Ketentuan ini dapat menimbulkan permasalahan baru dalam lapangan hukum perkawinan. Ada kemungkinan suatu perkawinan direstui oleh kedua keluarga dalam garis lurus ke atas dari pasangan suami isteri dan kedua pasangan suami isteri memang menghendaki perkawinan itu. Sementara rukun-rukun serta syarat-syarat perkawinan yang sudah dipenuhi, maka tidaklah sewajarnya salah satu dari pihak keluarga tersebut atau salah satu dari suami atau isteri memintakan pembatalan perkawinan kepada pengadilan, hanya karena alasan perkawinannya dilaksanakan dihadapan pegawai pencatat yang tidak berwenang. Tidaklah memungkinkan, jika salah satu dari mereka menuntut pembatalan perkawinan yang telah dilangsungkan, hal ini berarti sama saja melaporkan bahwa dirinya telah ikut melakukan tindak pidana.22

Adanya ketentuan Pasal 26 ayat (1) UUP ini, sebenarnya telah menggeser nilai-nilai keadilan dengan merendahkan posisi, harkat dan martabat kaum wanita (isteri), karena bukan tidak mungkin setelah laki-laki (suami) menikmati madu dari isterinya, kemudian dengan alasan tidak terpenuhinya syarat formalitas (dilangsungkan di muka pegawai pencatat perkawinan yang tidak berwenang), padahal perkawinan itu atas restu keluarga (orang tua) kedua belah pihak dan atas kehendak bersama pasangan suami isteri, maka dia membatalkan perkawinan itu melalui pengadilan, maka jelas kenyataan ini hanya merugikan pihak wanita (isteri) saja.

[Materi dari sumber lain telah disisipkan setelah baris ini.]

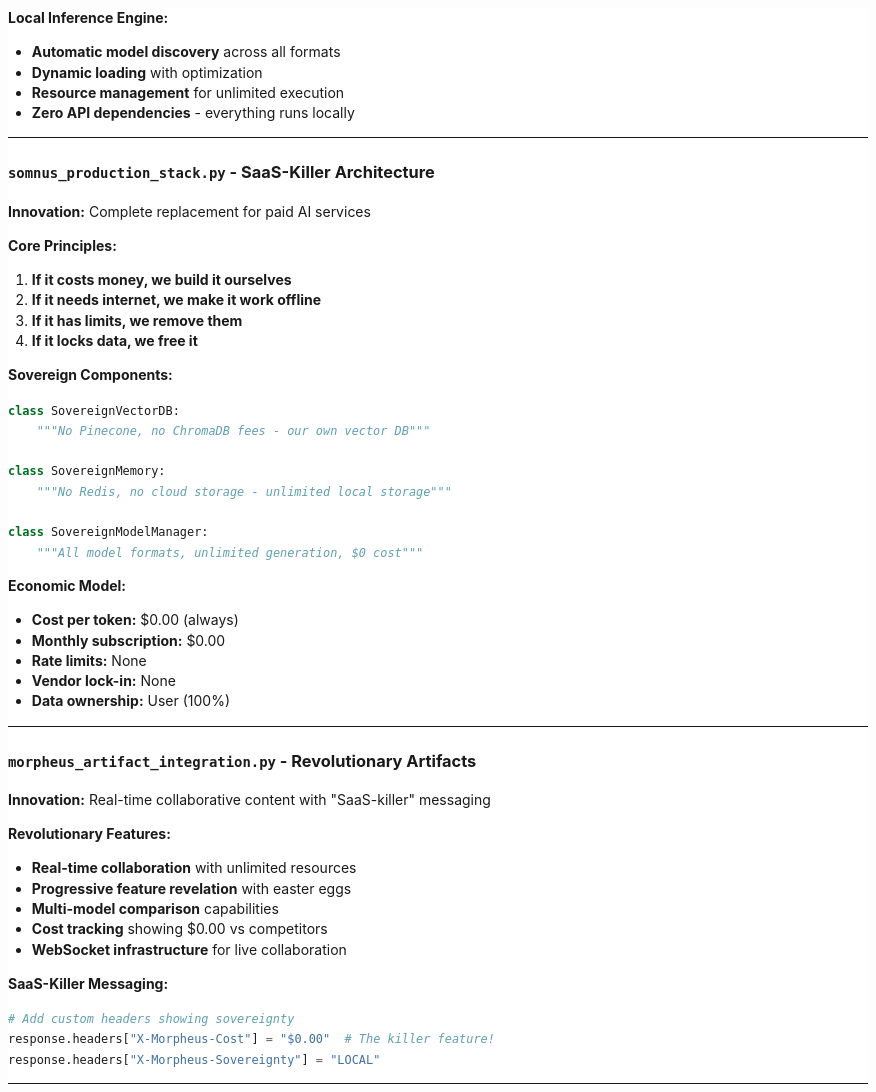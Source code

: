 **Local Inference Engine:**
- **Automatic model discovery** across all formats
- **Dynamic loading** with optimization
- **Resource management** for unlimited execution
- **Zero API dependencies** - everything runs locally

---

### `somnus_production_stack.py` - **SaaS-Killer Architecture**
**Innovation:** Complete replacement for paid AI services

**Core Principles:**
1. **If it costs money, we build it ourselves**
2. **If it needs internet, we make it work offline**
3. **If it has limits, we remove them**
4. **If it locks data, we free it**

**Sovereign Components:**
```python
class SovereignVectorDB:
    """No Pinecone, no ChromaDB fees - our own vector DB"""
    
class SovereignMemory:
    """No Redis, no cloud storage - unlimited local storage"""
    
class SovereignModelManager:
    """All model formats, unlimited generation, $0 cost"""
```

**Economic Model:**
- **Cost per token:** $0.00 (always)
- **Monthly subscription:** $0.00
- **Rate limits:** None
- **Vendor lock-in:** None
- **Data ownership:** User (100%)

---

### `morpheus_artifact_integration.py` - **Revolutionary Artifacts**
**Innovation:** Real-time collaborative content with "SaaS-killer" messaging

**Revolutionary Features:**
- **Real-time collaboration** with unlimited resources
- **Progressive feature revelation** with easter eggs
- **Multi-model comparison** capabilities
- **Cost tracking** showing $0.00 vs competitors
- **WebSocket infrastructure** for live collaboration

**SaaS-Killer Messaging:**
```python
# Add custom headers showing sovereignty
response.headers["X-Morpheus-Cost"] = "$0.00"  # The killer feature!
response.headers["X-Morpheus-Sovereignty"] = "LOCAL"
```

---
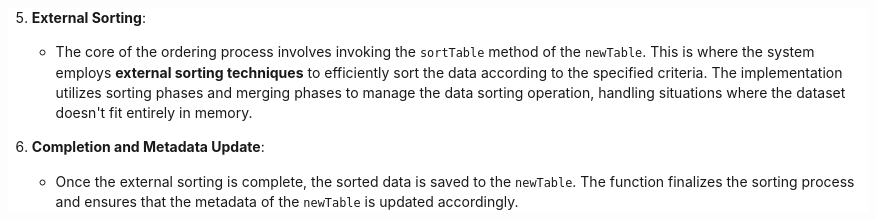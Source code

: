 5. **External Sorting**:
   - The core of the ordering process involves invoking the `sortTable` method of the `newTable`. This is where the system employs **external sorting techniques** to efficiently sort the data according to the specified criteria. The implementation utilizes sorting phases and merging phases to manage the data sorting operation, handling situations where the dataset doesn't fit entirely in memory.

6. **Completion and Metadata Update**:
   - Once the external sorting is complete, the sorted data is saved to the `newTable`. The function finalizes the sorting process and ensures that the metadata of the `newTable` is updated accordingly.

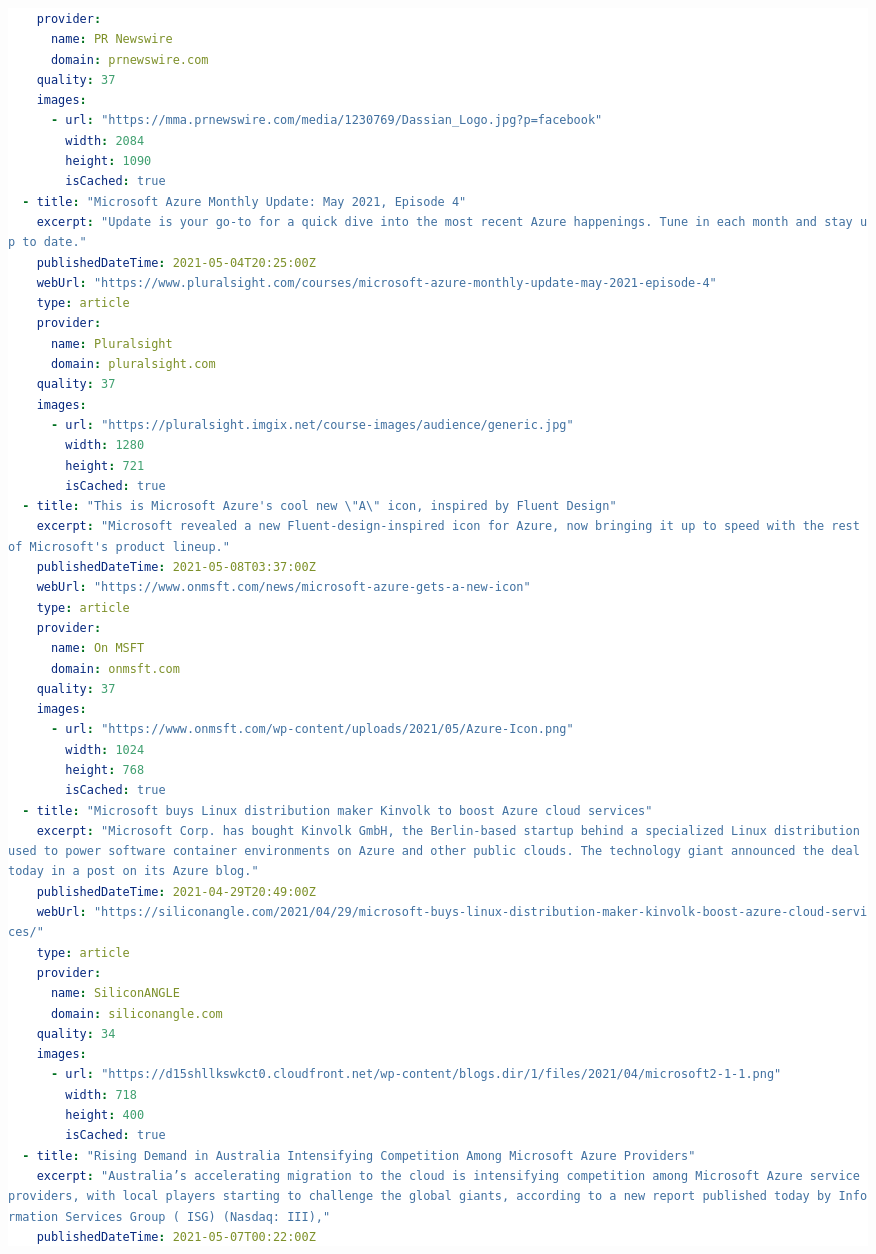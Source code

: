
 ```yaml
    provider:
      name: PR Newswire
      domain: prnewswire.com
    quality: 37
    images:
      - url: "https://mma.prnewswire.com/media/1230769/Dassian_Logo.jpg?p=facebook"
        width: 2084
        height: 1090
        isCached: true
  - title: "Microsoft Azure Monthly Update: May 2021, Episode 4"
    excerpt: "Update is your go-to for a quick dive into the most recent Azure happenings. Tune in each month and stay up to date."
    publishedDateTime: 2021-05-04T20:25:00Z
    webUrl: "https://www.pluralsight.com/courses/microsoft-azure-monthly-update-may-2021-episode-4"
    type: article
    provider:
      name: Pluralsight
      domain: pluralsight.com
    quality: 37
    images:
      - url: "https://pluralsight.imgix.net/course-images/audience/generic.jpg"
        width: 1280
        height: 721
        isCached: true
  - title: "This is Microsoft Azure's cool new \"A\" icon, inspired by Fluent Design"
    excerpt: "Microsoft revealed a new Fluent-design-inspired icon for Azure, now bringing it up to speed with the rest of Microsoft's product lineup."
    publishedDateTime: 2021-05-08T03:37:00Z
    webUrl: "https://www.onmsft.com/news/microsoft-azure-gets-a-new-icon"
    type: article
    provider:
      name: On MSFT
      domain: onmsft.com
    quality: 37
    images:
      - url: "https://www.onmsft.com/wp-content/uploads/2021/05/Azure-Icon.png"
        width: 1024
        height: 768
        isCached: true
  - title: "Microsoft buys Linux distribution maker Kinvolk to boost Azure cloud services"
    excerpt: "Microsoft Corp. has bought Kinvolk GmbH, the Berlin-based startup behind a specialized Linux distribution used to power software container environments on Azure and other public clouds. The technology giant announced the deal today in a post on its Azure blog."
    publishedDateTime: 2021-04-29T20:49:00Z
    webUrl: "https://siliconangle.com/2021/04/29/microsoft-buys-linux-distribution-maker-kinvolk-boost-azure-cloud-services/"
    type: article
    provider:
      name: SiliconANGLE
      domain: siliconangle.com
    quality: 34
    images:
      - url: "https://d15shllkswkct0.cloudfront.net/wp-content/blogs.dir/1/files/2021/04/microsoft2-1-1.png"
        width: 718
        height: 400
        isCached: true
  - title: "Rising Demand in Australia Intensifying Competition Among Microsoft Azure Providers"
    excerpt: "Australia’s accelerating migration to the cloud is intensifying competition among Microsoft Azure service providers, with local players starting to challenge the global giants, according to a new report published today by Information Services Group ( ISG) (Nasdaq: III),"
    publishedDateTime: 2021-05-07T00:22:00Z
```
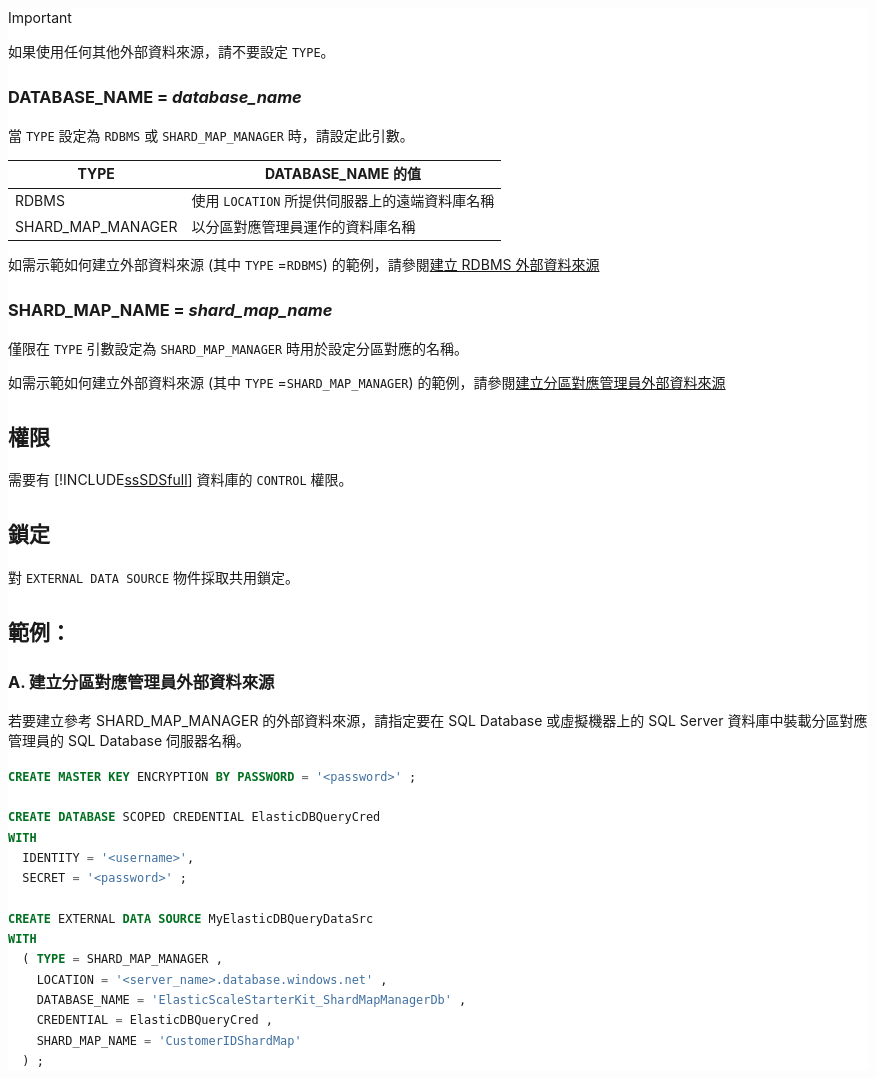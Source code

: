 > [!IMPORTANT]
> 如果使用任何其他外部資料來源，請不要設定 `TYPE`。

### <a name="database_name--database_name"></a>DATABASE_NAME = *database_name*

當 `TYPE` 設定為 `RDBMS` 或 `SHARD_MAP_MANAGER` 時，請設定此引數。

| TYPE              | DATABASE_NAME 的值                                       |
| ----------------- | ------------------------------------------------------------ |
| RDBMS             | 使用 `LOCATION` 所提供伺服器上的遠端資料庫名稱 |
| SHARD_MAP_MANAGER | 以分區對應管理員運作的資料庫名稱      |

如需示範如何建立外部資料來源 (其中 `TYPE` =`RDBMS`) 的範例，請參閱[建立 RDBMS 外部資料來源](#b-create-an-rdbms-external-data-source)

### <a name="shard_map_name--shard_map_name"></a>SHARD_MAP_NAME = *shard_map_name*

僅限在 `TYPE` 引數設定為 `SHARD_MAP_MANAGER` 時用於設定分區對應的名稱。

如需示範如何建立外部資料來源 (其中 `TYPE` =`SHARD_MAP_MANAGER`) 的範例，請參閱[建立分區對應管理員外部資料來源](#a-create-a-shard-map-manager-external-data-source)

## <a name="permissions"></a>權限

需要有 [!INCLUDE[ssSDSfull](../../includes/sssdsfull-md.md)] 資料庫的 `CONTROL` 權限。

## <a name="locking"></a>鎖定

對 `EXTERNAL DATA SOURCE` 物件採取共用鎖定。

## <a name="examples"></a>範例：

### <a name="a-create-a-shard-map-manager-external-data-source"></a>A. 建立分區對應管理員外部資料來源

若要建立參考 SHARD_MAP_MANAGER 的外部資料來源，請指定要在 SQL Database 或虛擬機器上的 SQL Server 資料庫中裝載分區對應管理員的 SQL Database 伺服器名稱。

```sql
CREATE MASTER KEY ENCRYPTION BY PASSWORD = '<password>' ;

CREATE DATABASE SCOPED CREDENTIAL ElasticDBQueryCred
WITH
  IDENTITY = '<username>',
  SECRET = '<password>' ;

CREATE EXTERNAL DATA SOURCE MyElasticDBQueryDataSrc
WITH
  ( TYPE = SHARD_MAP_MANAGER ,
    LOCATION = '<server_name>.database.windows.net' ,
    DATABASE_NAME = 'ElasticScaleStarterKit_ShardMapManagerDb' ,
    CREDENTIAL = ElasticDBQueryCred ,
    SHARD_MAP_NAME = 'CustomerIDShardMap'
  ) ;
```


[bulk_insert]: ./bulk-insert-transact-sql.md
[bulk_insert_example]: ./bulk-insert-transact-sql.md#f-importing-data-from-a-file-in-azure-blob-storage
[openrowset]: ../functions/openrowset-transact-sql.md
[create_dsc]: ./create-database-scoped-credential-transact-sql.md
[create_eff]: ./create-external-file-format-transact-sql.md
[create_etb]: ./create-external-table-transact-sql.md
[create_etb_as_sel]: ./create-external-table-as-select-transact-sql.md?view=azure-sqldw-latest&preserve-view=true
[create_tbl_as_sel]: ./create-table-as-select-azure-sql-data-warehouse.md?view=azure-sqldw-latest&preserve-view=true
[alter_eds]: ./alter-external-data-source-transact-sql.md
[cat_eds]: ../../relational-databases/system-catalog-views/sys-external-data-sources-transact-sql.md
[intro_pb]: ../../relational-databases/polybase/polybase-guide.md
[mongodb_pb]: ../../relational-databases/polybase/polybase-configure-mongodb.md
[connection_options]: ../../relational-databases/native-client/applications/using-connection-string-keywords-with-sql-server-native-client.md
[hint_pb]: ../../relational-databases/polybase/polybase-pushdown-computation.md#force-pushdown
[sas_token]: /azure/storage/storage-dotnet-shared-access-signature-part-1
[bulk_insert]: ./bulk-insert-transact-sql.md
[bulk_insert_example]: ./bulk-insert-transact-sql.md#f-importing-data-from-a-file-in-azure-blob-storage
[openrowset]: ../functions/openrowset-transact-sql.md
[create_dsc]: ./create-database-scoped-credential-transact-sql.md
[create_etb]: https://docs.microsoft.com/sql/t-sql/statements/create-external-data-source
[alter_eds]: ./alter-external-data-source-transact-sql.md
[cat_eds]: ../../relational-databases/system-catalog-views/sys-external-data-sources-transact-sql.md
[intro_pb]: ../../relational-databases/polybase/polybase-guide.md
[mongodb_pb]: ../../relational-databases/polybase/polybase-configure-mongodb.md
[connection_options]: ../../relational-databases/native-client/applications/using-connection-string-keywords-with-sql-server-native-client.md
[hint_pb]: ../../relational-databases/polybase/polybase-pushdown-computation.md#force-pushdown
[intro_eq]: /azure/azure-sql/database/elastic-query-overview
[remote_eq]: /azure/azure-sql/database/elastic-query-getting-started-vertical
[remote_eq_tutorial]: /azure/azure-sql/database/elastic-query-getting-started-vertical
[sharded_eq]: /azure/azure-sql/database/elastic-query-getting-started
[sharded_eq_tutorial]: /azure/azure-sql/database/elastic-query-getting-started
[azure_ad]: /azure/data-lake-store/data-lake-store-authenticate-using-active-directory
[sas_token]: /azure/storage/storage-dotnet-shared-access-signature-part-1
[bulk_insert]: ./bulk-insert-transact-sql.md
[bulk_insert_example]: ./bulk-insert-transact-sql.md#f-importing-data-from-a-file-in-azure-blob-storage
[openrowset]: ../functions/openrowset-transact-sql.md
[create_dsc]: ./create-database-scoped-credential-transact-sql.md
[create_eff]: ./create-external-file-format-transact-sql.md
[create_etb]: https://docs.microsoft.com/sql/t-sql/statements/create-external-data-source
[create_etb_as_sel]: ./create-external-table-as-select-transact-sql.md?view=azure-sqldw-latest&preserve-view=true
[create_tbl_as_sel]: ./create-table-as-select-azure-sql-data-warehouse.md?view=azure-sqldw-latest&preserve-view=true
[alter_eds]: ./alter-external-data-source-transact-sql.md
[cat_eds]: ../../relational-databases/system-catalog-views/sys-external-data-sources-transact-sql.md
[intro_pb]: ../../relational-databases/polybase/polybase-guide.md
[mongodb_pb]: ../../relational-databases/polybase/polybase-configure-mongodb.md
[connection_options]: ../../relational-databases/native-client/applications/using-connection-string-keywords-with-sql-server-native-client.md
[hint_pb]: ../../relational-databases/polybase/polybase-pushdown-computation.md#force-pushdown
[intro_eq]: /azure/azure-sql/database/elastic-query-overview
[remote_eq]: /azure/azure-sql/database/elastic-query-getting-started-vertical
[remote_eq_tutorial]: /azure/azure-sql/database/elastic-query-getting-started-vertical
[sharded_eq]: /azure/azure-sql/database/elastic-query-getting-started
[sharded_eq_tutorial]: /azure/azure-sql/database/elastic-query-getting-started
[azure_ad]: /azure/data-lake-store/data-lake-store-authenticate-using-active-directory
[sas_token]: /azure/storage/storage-dotnet-shared-access-signature-part-1
[bulk_insert]: ./bulk-insert-transact-sql.md
[bulk_insert_example]: ./bulk-insert-transact-sql.md#f-importing-data-from-a-file-in-azure-blob-storage
[openrowset]: ../functions/openrowset-transact-sql.md
[create_dsc]: ./create-database-scoped-credential-transact-sql.md
[create_eff]: ./create-external-file-format-transact-sql.md
[create_etb]: https://docs.microsoft.com/sql/t-sql/statements/create-external-data-source
[create_etb_as_sel]: ./create-external-table-as-select-transact-sql.md?view=azure-sqldw-latest&preserve-view=true
[create_tbl_as_sel]: ./create-table-as-select-azure-sql-data-warehouse.md?view=azure-sqldw-latest&preserve-view=true
[alter_eds]: ./alter-external-data-source-transact-sql.md
[cat_eds]: ../../relational-databases/system-catalog-views/sys-external-data-sources-transact-sql.md
[intro_pb]: ../../relational-databases/polybase/polybase-guide.md
[mongodb_pb]: ../../relational-databases/polybase/polybase-configure-mongodb.md
[connection_options]: ../../relational-databases/native-client/applications/using-connection-string-keywords-with-sql-server-native-client.md
[hint_pb]: ../../relational-databases/polybase/polybase-pushdown-computation.md#force-pushdown
[intro_eq]: /azure/azure-sql/database/elastic-query-overview
[remote_eq]: /azure/azure-sql/database/elastic-query-getting-started-vertical
[remote_eq_tutorial]: /azure/azure-sql/database/elastic-query-getting-started-vertical
[sharded_eq]: /azure/azure-sql/database/elastic-query-getting-started
[sharded_eq_tutorial]: /azure/azure-sql/database/elastic-query-getting-started
[azure_ad]: /azure/data-lake-store/data-lake-store-authenticate-using-active-directory
[sas_token]: /azure/storage/storage-dotnet-shared-access-signature-part-1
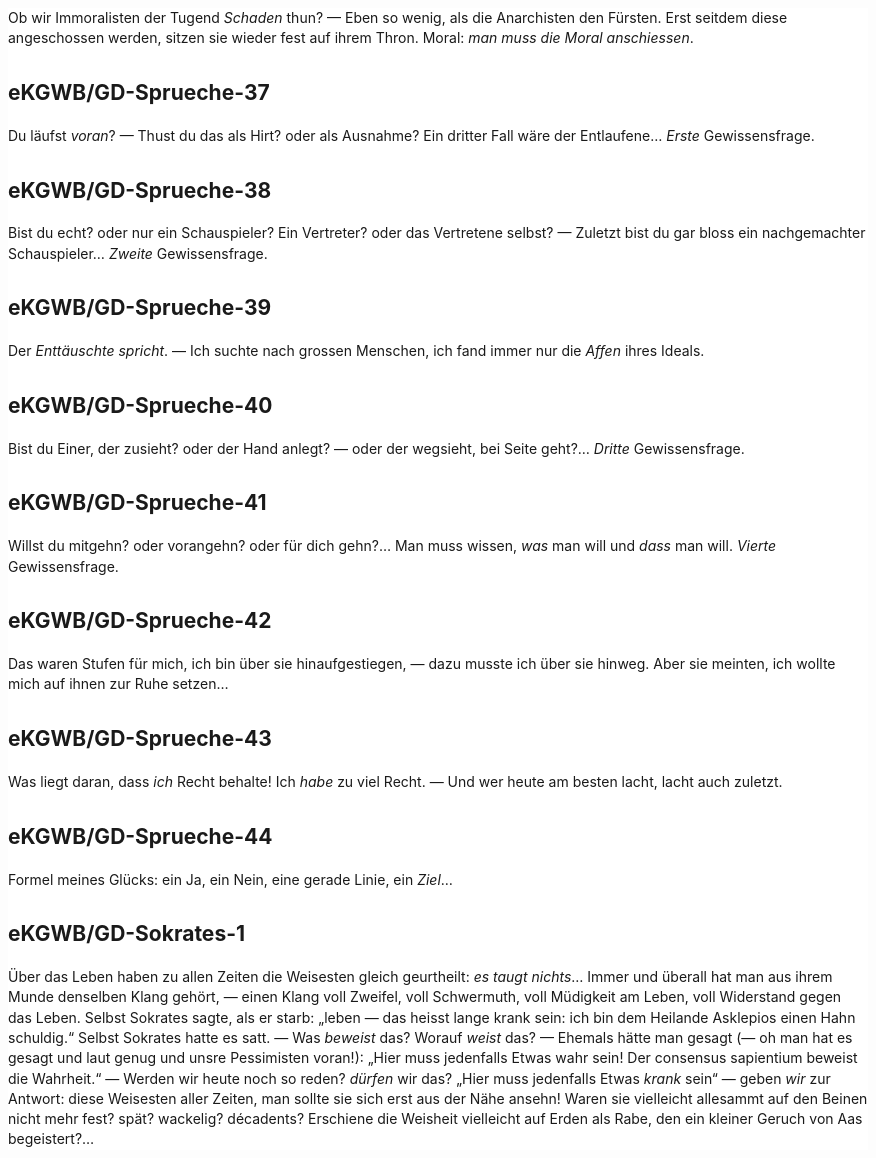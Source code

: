 Ob wir Immoralisten der Tugend *Schaden* thun? — Eben so wenig, als die Anarchisten den Fürsten. Erst seitdem diese angeschossen werden, sitzen sie wieder fest auf ihrem Thron. Moral: *man muss die Moral anschiessen*.

## eKGWB/GD-Sprueche-37

Du läufst *voran*? — Thust du das als Hirt? oder als Ausnahme? Ein dritter Fall wäre der Entlaufene… *Erste* Gewissensfrage.

## eKGWB/GD-Sprueche-38

Bist du echt? oder nur ein Schauspieler? Ein Vertreter? oder das Vertretene selbst? — Zuletzt bist du gar bloss ein nachgemachter Schauspieler… *Zweite* Gewissensfrage.

## eKGWB/GD-Sprueche-39

Der *Enttäuschte spricht*. — Ich suchte nach grossen Menschen, ich fand immer nur die *Affen* ihres Ideals.

## eKGWB/GD-Sprueche-40

Bist du Einer, der zusieht? oder der Hand anlegt? — oder der wegsieht, bei Seite geht?… *Dritte* Gewissensfrage.

## eKGWB/GD-Sprueche-41

Willst du mitgehn? oder vorangehn? oder für dich gehn?… Man muss wissen, *was* man will und *dass* man will. *Vierte* Gewissensfrage.

## eKGWB/GD-Sprueche-42

Das waren Stufen für mich, ich bin über sie hinaufgestiegen, — dazu musste ich über sie hinweg. Aber sie meinten, ich wollte mich auf ihnen zur Ruhe setzen…

## eKGWB/GD-Sprueche-43

Was liegt daran, dass *ich* Recht behalte! Ich *habe* zu viel Recht. — Und wer heute am besten lacht, lacht auch zuletzt.

## eKGWB/GD-Sprueche-44

Formel meines Glücks: ein Ja, ein Nein, eine gerade Linie, ein *Ziel*…

## eKGWB/GD-Sokrates-1

Über das Leben haben zu allen Zeiten die Weisesten gleich geurtheilt: *es taugt nichts*… Immer und überall hat man aus ihrem Munde denselben Klang gehört, — einen Klang voll Zweifel, voll Schwermuth, voll Müdigkeit am Leben, voll Widerstand gegen das Leben. Selbst Sokrates sagte, als er starb: „leben — das heisst lange krank sein: ich bin dem Heilande Asklepios einen Hahn schuldig.“ Selbst Sokrates hatte es satt. — Was *beweist* das? Worauf *weist* das? — Ehemals hätte man gesagt (— oh man hat es gesagt und laut genug und unsre Pessimisten voran!): „Hier muss jedenfalls Etwas wahr sein! Der consensus sapientium beweist die Wahrheit.“ — Werden wir heute noch so reden? *dürfen* wir das? „Hier muss jedenfalls Etwas *krank* sein“ — geben *wir* zur Antwort: diese Weisesten aller Zeiten, man sollte sie sich erst aus der Nähe ansehn! Waren sie vielleicht allesammt auf den Beinen nicht mehr fest? spät? wackelig? décadents? Erschiene die Weisheit vielleicht auf Erden als Rabe, den ein kleiner Geruch von Aas begeistert?…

Mengingat penjelasan Pasal 22 UUP tersebut, maka dapat ditafsirkan bahwa perkawinan yang berlangsung di hadapan pejabat tidak berwenang seharusnya tidak boleh dibatalkan, karena hukum agama (syari’at Islam) tidak ada menentukan bahwa perkawinan demikian adalah batal.

Berdasarkan Pasal 3 ayat (2) dan Pasal 4 ayat (1) UUP, bahwa seorang laki-laki (suami) yang hendak berpoligami harus mengajukan permohonan untuk mendapatkan izin dari pengadilan dan persetujuan isteri/isteri-isterinya. Izin dan persetujuan dimaksud tidak bisa tidak harus diperolehnya dan jika tidak ada, maka berdasarkan Pasal 24 UUP, isterinya yang terdahulu dapat mengajukan permohonan pembatalan perkawinan kepada pengadilan terhadap perkawinan suami yang berikutnya.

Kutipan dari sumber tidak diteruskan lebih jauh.